Tips: Where IP1 and the others are the IP addresses of the server nodes, the load-balancer install command helps users set up an Nginx service forwarding to the Server.

  1. Print the kubeconfig location on any server node and copy the file to any location that can access the load balancer node (e.g., your laptop). The –external flag indicates that this kubeconfig is required for external access to the cluster.
velad kubeconfig --external

Boom! You can now access and manage this control plane with this kubeconfig! The failure of any server node will not affect the availability of the control plane.

Summary

That’s all for this time, thank you for reading and trying. The gradual maturity of cloud-native has brought about a large number of out-of-the-box ecosystem features, but the complex ecosystem landscape of cloud-native often discourages the majority of developers. Today, we introduced the VelaD project, aiming to help you get started with cloud-native and start delivering applications as quickly and simply as possible.

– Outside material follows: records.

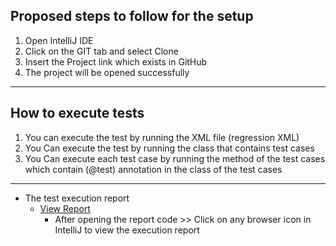 ## Proposed steps to follow for the setup
1. Open IntelliJ IDE
2. Click on the GIT tab and select Clone
3. Insert the Project link which exists in GitHub 
4. The project will be opened successfully
---------------------------------------------------------------------------------------
## How to execute tests
1. You can execute the test by running the XML file (regression XML)
2. You Can execute the test by running the class that contains test cases 
3. You Can execute each test case by running the method of the test cases which contain (@test) annotation in the class of the test cases

---------------------------------------------------------------------------------------
- The test execution report
  - [View Report](./report/report.html)
    - After opening the report code >> Click on any browser icon in IntelliJ to view the execution report
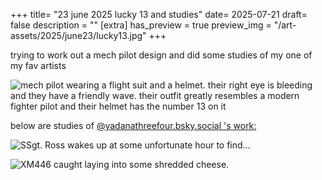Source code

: +++
title= "23 june 2025 lucky 13 and studies"
date= 2025-07-21
draft= false
description = ""
[extra]
has_preview = true
preview_img = "/art-assets/2025/june23/lucky13.jpg"
+++

trying to work out a mech pilot design and did some studies of my one of my fav artists

![mech pilot wearing a flight suit and a helmet. their right eye is bleeding and they have a friendly wave. their outfit greatly resembles a modern fighter pilot and their helmet has the number 13 on it](/art-assets/2025/june23/lucky13.jpg)

below are studies of [@yadanathreefour.bsky.social 's work:](https://bsky.app/profile/yadanathreefour.bsky.social/post/3lrp52pzuok24)

![SSgt. Ross wakes up at some unfortunate hour to find...](/art-assets/2025/june23/study1.jpg)

![XM446 caught laying into some shredded cheese.](/art-assets/2025/june23/study2.jpg)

As your needs grow, VelaD can continuously improve the capacity and availability of the control plane. You can also deploy applications to more locations you need by registering sub-clusters with the control plane.

The underlying KubeVela project continuously brings you the best practices in the cloud-native field in the form of addons, based on the out-of-the-box application delivery features, allowing you to enhance your application delivery process faster and more easily. The official addon repository already has 70+ addons covering various domains such as variant workloads, cloud resources, observability, and rolling releases. The addon ecosystem of KubeVela is still growing rapidly, and you are welcome to raise requirements or make contributions in the community.
KubeVela is soon to release its v1.8 version, which will introduce a one-click cluster resource management feature to help you seamlessly migrate legacy systems. It also provides stress test reports for large-scale application scenarios, performance optimization, and controller sharding solutions to help you easily face the challenges of growing business scale.